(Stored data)
■ ■ ■ ■

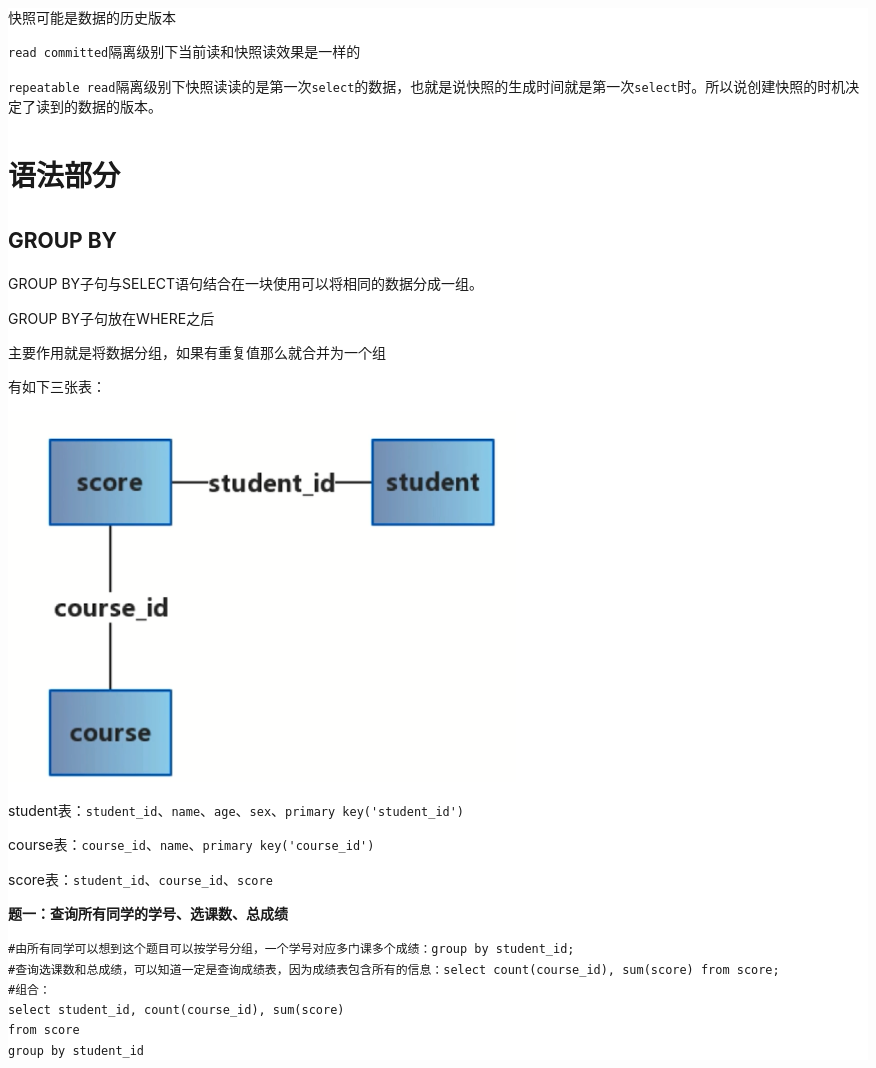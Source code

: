 快照可能是数据的历史版本

`read committed`隔离级别下当前读和快照读效果是一样的

`repeatable read`隔离级别下快照读读的是第一次`select`的数据，也就是说快照的生成时间就是第一次`select`时。所以说创建快照的时机决定了读到的数据的版本。

# 语法部分

## GROUP BY

GROUP BY子句与SELECT语句结合在一块使用可以将相同的数据分成一组。

GROUP BY子句放在WHERE之后

主要作用就是将数据分组，如果有重复值那么就合并为一个组

有如下三张表：

<img src="图片/image-20200507182522019.png" alt="image-20200507182522019" style="zoom:80%;" />

student表：`student_id`、`name`、`age`、`sex`、`primary key('student_id')`

course表：`course_id`、`name`、`primary key('course_id')`

score表：`student_id`、`course_id`、`score`

**题一：查询所有同学的学号、选课数、总成绩**

```mysql
#由所有同学可以想到这个题目可以按学号分组，一个学号对应多门课多个成绩：group by student_id;
#查询选课数和总成绩，可以知道一定是查询成绩表，因为成绩表包含所有的信息：select count(course_id), sum(score) from score;
#组合：
select student_id, count(course_id), sum(score) 
from score 
group by student_id
```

■ ■ ■ ■

- **Task directions**: Looking at the data above, count every line holding the word "score" and state only the count.

- **Solution to the exercise**: 4